ZITADEL LDAP Filter Injection CVE-2026-44671 Allows Unauthenticated

Executive Summary

An unauthenticated LDAP filter injection vulnerability in ZITADEL, the open-source identity and access management platform, allows attackers to manipulate LDAP search queries during login. Tracked as CVE-2026-44671 with a CVSS score of 7.5 (High), the flaw stems from the platform's failure to escape user-supplied usernames before interpolating them into LDAP search filters. An attacker can inject arbitrary LDAP filter syntax — including wildcards — to bypass authentication or enumerate valid user entries. Affected are all ZITADEL deployments running versions 2.71.11 through 3.4.10, and any 4.x release prior to 4.15.0. The maintainers released fixes in versions 3.4.10 and 4.15.0 on 2026-05-14, according to the project's GitHub release notes.

Technical Analysis

ZITADEL supports LDAP as an external identity provider, allowing organizations to authenticate users against existing directory services such as Microsoft Active Directory or OpenLDAP. The vulnerability exists in the LDAP identity provider implementation, specifically in how the platform constructs the search filter used to look up the authenticating user.

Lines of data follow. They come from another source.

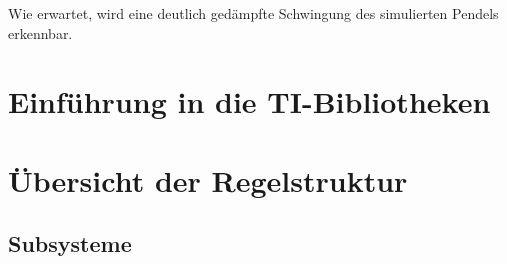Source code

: Wie erwartet, wird eine deutlich gedämpfte Schwingung des simulierten Pendels erkennbar.

\section{Einführung in die TI-Bibliotheken}\label{sec:TI}

\section{Übersicht der Regelstruktur}\label{sec:ueberregelung}

\subsection{Subsysteme}





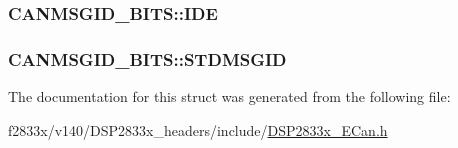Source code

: \subsubsection[{I\+D\+E}]{ C\+A\+N\+M\+S\+G\+I\+D\+\_\+\+B\+I\+T\+S\+::\+I\+D\+E}\label{struct_c_a_n_m_s_g_i_d___b_i_t_s_a777b15075c7a7a33296f2079f3618090}
\hypertarget{struct_c_a_n_m_s_g_i_d___b_i_t_s_a55c2da7e96ac75548f9d04529d776bad}{}
\subsubsection[{S\+T\+D\+M\+S\+G\+I\+D}]{ C\+A\+N\+M\+S\+G\+I\+D\+\_\+\+B\+I\+T\+S\+::\+S\+T\+D\+M\+S\+G\+I\+D}\label{struct_c_a_n_m_s_g_i_d___b_i_t_s_a55c2da7e96ac75548f9d04529d776bad}


The documentation for this struct was generated from the following file\+:\begin{DoxyCompactItemize}
\item 
f2833x/v140/\+D\+S\+P2833x\+\_\+headers/include/\hyperlink{_d_s_p2833x___e_can_8h}{D\+S\+P2833x\+\_\+\+E\+Can.\+h}\end{DoxyCompactItemize}
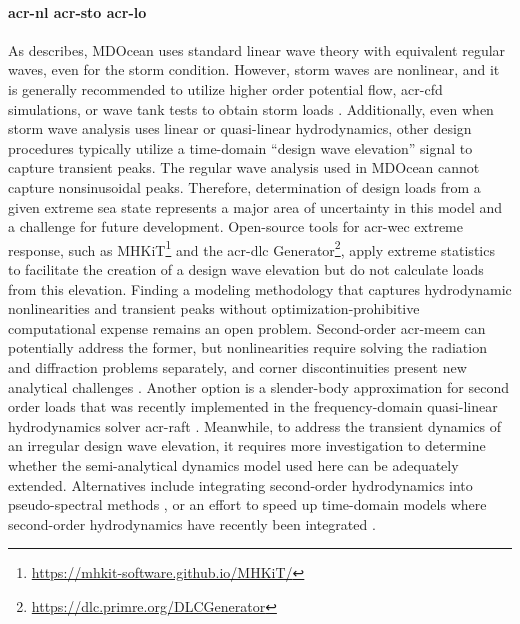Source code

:     \paragraph{\gls{acr-nl} \gls{acr-sto} \gls{acr-lo}}
    As  describes, MDOcean uses standard linear wave theory with equivalent regular waves, even for the storm condition.
    However, storm waves are nonlinear, and it is generally recommended to utilize higher order potential flow, \gls{acr-cfd} simulations, or wave tank tests to obtain storm loads \citep{coe_survey_2018}.
    Additionally, even when storm wave analysis uses linear or quasi-linear hydrodynamics, other design procedures typically utilize a time-domain ``design wave elevation'' signal to capture transient peaks.
    The regular wave analysis used in MDOcean cannot capture nonsinusoidal peaks.
    Therefore, determination of design loads from a given extreme sea state represents a major area of uncertainty in this model and a challenge for future development.
    Open-source tools for \gls{acr-wec} extreme response, such as MHKiT\footnote{\url{https://mhkit-software.github.io/MHKiT/}} and the \gls{acr-dlc} Generator\footnote{\url{https://dlc.primre.org/DLCGenerator}}, apply extreme statistics to facilitate the creation of a design wave elevation but do not calculate loads from this elevation.
    Finding a modeling methodology that captures hydrodynamic nonlinearities and transient peaks without optimization-prohibitive computational expense remains an open problem.
    Second-order \gls{acr-meem} can potentially address the former, but nonlinearities require solving the radiation and diffraction problems separately, and corner discontinuities present new analytical challenges \citep{cong_novel_2020,mavrakos_second-order_2009}.
    Another option is a slender-body approximation for second order loads that was recently implemented in the frequency-domain quasi-linear hydrodynamics solver \gls{acr-raft} \citep{carmo_slender-body_2025}.
    Meanwhile, to address the transient dynamics of an irregular design wave elevation, it requires more investigation to determine whether the semi-analytical dynamics model used here can be adequately extended.
    Alternatives include integrating second-order hydrodynamics into pseudo-spectral methods \citep{coe_initial_2020}, or an effort to speed up time-domain models where second-order hydrodynamics have recently been integrated \citep{issoglio_second-order_2026}.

When a user attempts to log in via an LDAP identity provider, ZITADEL takes the submitted username and embeds it directly into an LDAP search filter without proper sanitization or escaping. According to the advisory published by the ZITADEL team, the filter is built by concatenating a static prefix — typically (&(objectClass=person)(uid= — with the raw username string, followed by a closing parenthesis. An attacker can supply a username containing LDAP filter metacharacters such as *, |, &, or ! to alter the filter's logic.

For example, submitting a username of *)(uid=*))(|(uid=* would close the existing filter and inject a new disjunction that matches any user entry in the directory. This effectively bypasses authentication because the modified filter returns the first matching record regardless of whether the attacker knows the actual username or password. The same injection vector can be used to perform blind LDAP enumeration, revealing the existence of specific user accounts by observing differences in login response times or error messages.

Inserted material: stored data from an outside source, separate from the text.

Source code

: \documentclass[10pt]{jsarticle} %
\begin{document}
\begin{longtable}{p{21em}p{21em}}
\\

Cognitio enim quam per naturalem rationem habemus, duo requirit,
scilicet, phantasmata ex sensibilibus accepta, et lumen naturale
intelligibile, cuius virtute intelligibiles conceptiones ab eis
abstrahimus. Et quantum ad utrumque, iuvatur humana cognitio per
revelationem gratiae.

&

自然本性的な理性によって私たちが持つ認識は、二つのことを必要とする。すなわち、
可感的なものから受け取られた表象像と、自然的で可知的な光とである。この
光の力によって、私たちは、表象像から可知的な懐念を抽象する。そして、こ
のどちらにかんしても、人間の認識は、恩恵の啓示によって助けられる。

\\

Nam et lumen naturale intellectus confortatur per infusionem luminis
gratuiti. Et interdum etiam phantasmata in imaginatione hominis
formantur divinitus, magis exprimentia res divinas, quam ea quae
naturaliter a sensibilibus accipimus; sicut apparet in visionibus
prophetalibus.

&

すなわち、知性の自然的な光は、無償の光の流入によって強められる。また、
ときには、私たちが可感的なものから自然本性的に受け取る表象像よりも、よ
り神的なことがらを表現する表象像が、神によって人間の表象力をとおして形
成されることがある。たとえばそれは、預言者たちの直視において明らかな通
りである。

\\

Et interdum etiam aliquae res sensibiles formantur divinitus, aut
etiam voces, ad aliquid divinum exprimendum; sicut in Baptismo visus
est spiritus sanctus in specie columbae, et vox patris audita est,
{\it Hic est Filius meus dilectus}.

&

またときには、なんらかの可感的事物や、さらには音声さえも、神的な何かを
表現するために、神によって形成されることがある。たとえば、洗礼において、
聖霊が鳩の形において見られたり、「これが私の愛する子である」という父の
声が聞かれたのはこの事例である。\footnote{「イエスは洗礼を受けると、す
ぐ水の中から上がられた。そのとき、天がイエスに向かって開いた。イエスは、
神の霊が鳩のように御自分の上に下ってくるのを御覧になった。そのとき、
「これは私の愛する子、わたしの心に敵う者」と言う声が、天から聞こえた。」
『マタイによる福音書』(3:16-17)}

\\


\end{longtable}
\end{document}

The vulnerability is exploitable without any prior authentication — the injection occurs at the login prompt before any password verification takes place. The CVSS 7.5 rating reflects the low attack complexity (no special privileges or user interaction required) and the high potential impact on confidentiality and integrity, though availability is not directly affected.

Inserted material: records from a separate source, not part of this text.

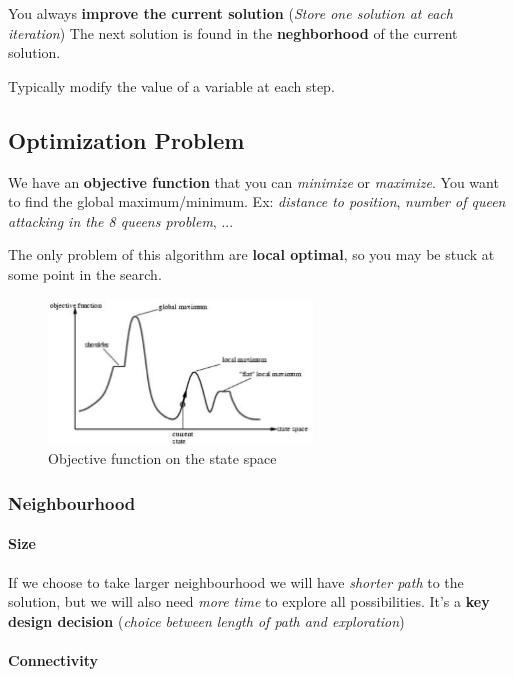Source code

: You always \textbf{improve the current solution} (\textit{Store one solution at each iteration})
The next solution is found in the \textbf{neghborhood} of the current solution.

Typically modify the value of a variable at each step.

\subsection{Optimization Problem}

We have an \textbf{objective function} that you can \textit{minimize} or
\textit{maximize}.  You want  to  find the  global maximum/minimum.  Ex:
\textit{distance to position}, \textit{number  of queen attacking in the
8 queens problem}, ...

The only  problem of this  algorithm are \textbf{local optimal},  so you
may be stuck at some point in the search.

\begin{figure}[h]
    \centering
    \includegraphics[width=7cm]{local.png}
    \caption{Objective function on the state space}
\end{figure}

\subsubsection{Neighbourhood}

\paragraph{Size} 
If we choose  to take larger neighbourhood we  will have \textit{shorter
path}  to the  solution, but  we will  also need  \textit{more time}  to
explore all possibilities. It's a \textbf{key design decision} (\textit{choice
between length of path and exploration})

\paragraph{Connectivity}

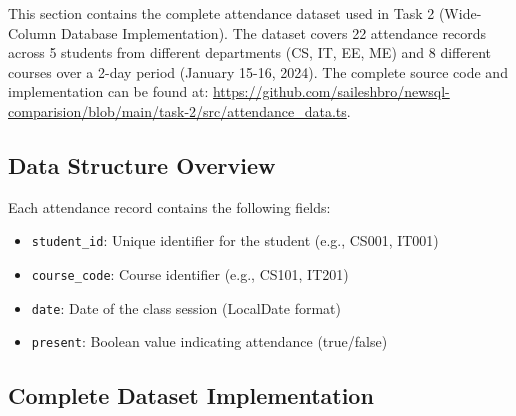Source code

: This section contains the complete attendance dataset used in Task 2 (Wide-Column Database Implementation). The dataset covers 22 attendance records across 5 students from different departments (CS, IT, EE, ME) and 8 different courses over a 2-day period (January 15-16, 2024). The complete source code and implementation can be found at: \url{https://github.com/saileshbro/newsql-comparision/blob/main/task-2/src/attendance_data.ts}.

\subsection{Data Structure Overview}

Each attendance record contains the following fields:
\begin{itemize}
    \item \texttt{student\_id}: Unique identifier for the student (e.g., CS001, IT001)
    \item \texttt{course\_code}: Course identifier (e.g., CS101, IT201)
    \item \texttt{date}: Date of the class session (LocalDate format)
    \item \texttt{present}: Boolean value indicating attendance (true/false)
\end{itemize}

\subsection{Complete Dataset Implementation}

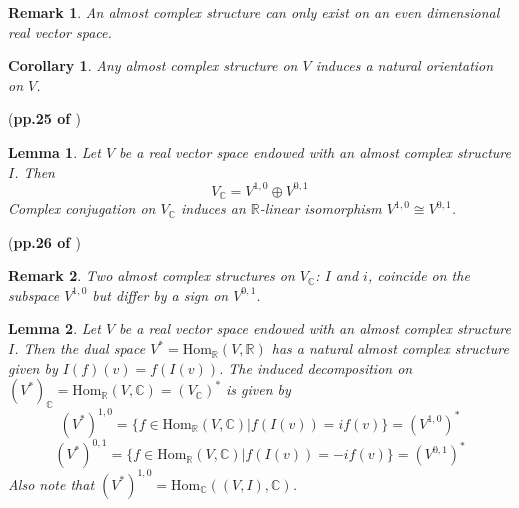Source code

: \documentclass{book}
\numberwithin{equation}{subsection} %
\newtheorem{lemma}{Lemma}[section]
\newtheorem{remark}{Remark}[section]
\newtheorem{coro}{Corollary}[section]
\theoremstyle{definition}
\begin{document}
\begin{remark}
    An almost complex structure can only exist on an even dimensional
    real vector space.
\end{remark}

\begin{coro}
    Any almost complex structure on $V$ induces a natural orientation
    on $V$.
\end{coro}
(\textbf{pp.25 of \cite{book}})

\begin{lemma}
    Let $V$ be a real vector space endowed with an almost complex
    structure $I$. Then
    $$ V_{\mathbb{C}} = V^{1,0}\oplus V^{0,1}$$
    Complex conjugation on $V_{\mathbb{C}}$ induces an $\mathbb{R}$-linear
    isomorphism $V^{1,0}\cong V^{0,1}$.
\end{lemma}
(\textbf{pp.26 of \cite{book}})

\begin{remark}
    Two almost complex structures on $V_{\mathbb{C}}$: $I$ and $i$,
    coincide on the subspace $V^{1,0}$ but differ by a sign on
    $V^{0,1}$.
\end{remark}

\begin{lemma}
    Let $V$ be a real vector space endowed with an almost complex
    structure $I$. Then the dual space 
    $V^*=\text{Hom}_{\mathbb{R}}(V,\mathbb{R})$ has a natural almost
    complex structure given by $I(f)(v)=f(I(v))$. The induced 
    decomposition on 
    $(V^*)_{\mathbb{C}}=\text{Hom}_{\mathbb{R}}(V,\mathbb{C})
    = (V_{\mathbb{C}})^*$ is given by
    $$ (V^*)^{1,0} = \{f\in \text{Hom}_{\mathbb{R}}(V,\mathbb{C}) |
        f(I(v)) = i f(v) \} = (V^{1,0})^*$$
    $$ (V^*)^{0,1} = \{f\in \text{Hom}_{\mathbb{R}}(V,\mathbb{C}) |
        f(I(v)) = -i f(v) \} = (V^{0,1})^*$$
    Also note that $(V^*)^{1,0} = 
        \text{Hom}_{\mathbb{C}}((V,I),\mathbb{C})$.
\end{lemma}
\end{document}

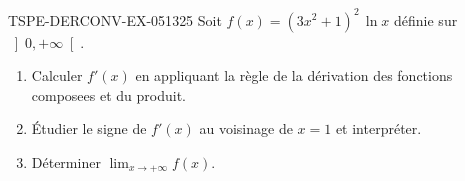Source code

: \begin{exercice}{TSPE-DERCONV-EX-051}{3}{25}
Soit $f(x) = (3x^2 + 1)^2 \, \ln x$ définie sur $\left]0, +\infty\right[$.
\begin{enumerate}
  \item Calculer $f'(x)$ en appliquant la règle de la dérivation des fonctions composees et du produit.
  \item Étudier le signe de $f'(x)$ au voisinage de $x = 1$ et interpréter.
  \item Déterminer $\lim_{x \to +\infty} f(x)$.
\end{enumerate}

\end{exercice}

The ZITADEL team credited an external security researcher (name not publicly disclosed) for reporting the issue through the project's responsible disclosure process. The fix introduces proper escaping of LDAP filter special characters using the standard LDAP escape function, which prepends a backslash to characters such as (, ), *, \, and NUL before incorporating the username into the filter string.

Mitigations & Recommendations

Organizations running ZITADEL with LDAP identity providers should upgrade to version 3.4.10 or 4.15.0 immediately. For deployments that cannot upgrade promptly, administrators can temporarily mitigate the risk by disabling LDAP identity providers in ZITADEL and switching to alternative authentication methods such as OIDC or SAML, if available. Additionally, network-level restrictions that limit outbound LDAP traffic from the ZITADEL server to only trusted directory servers can reduce the blast radius of a successful injection, though they do not prevent the vulnerability from being triggered.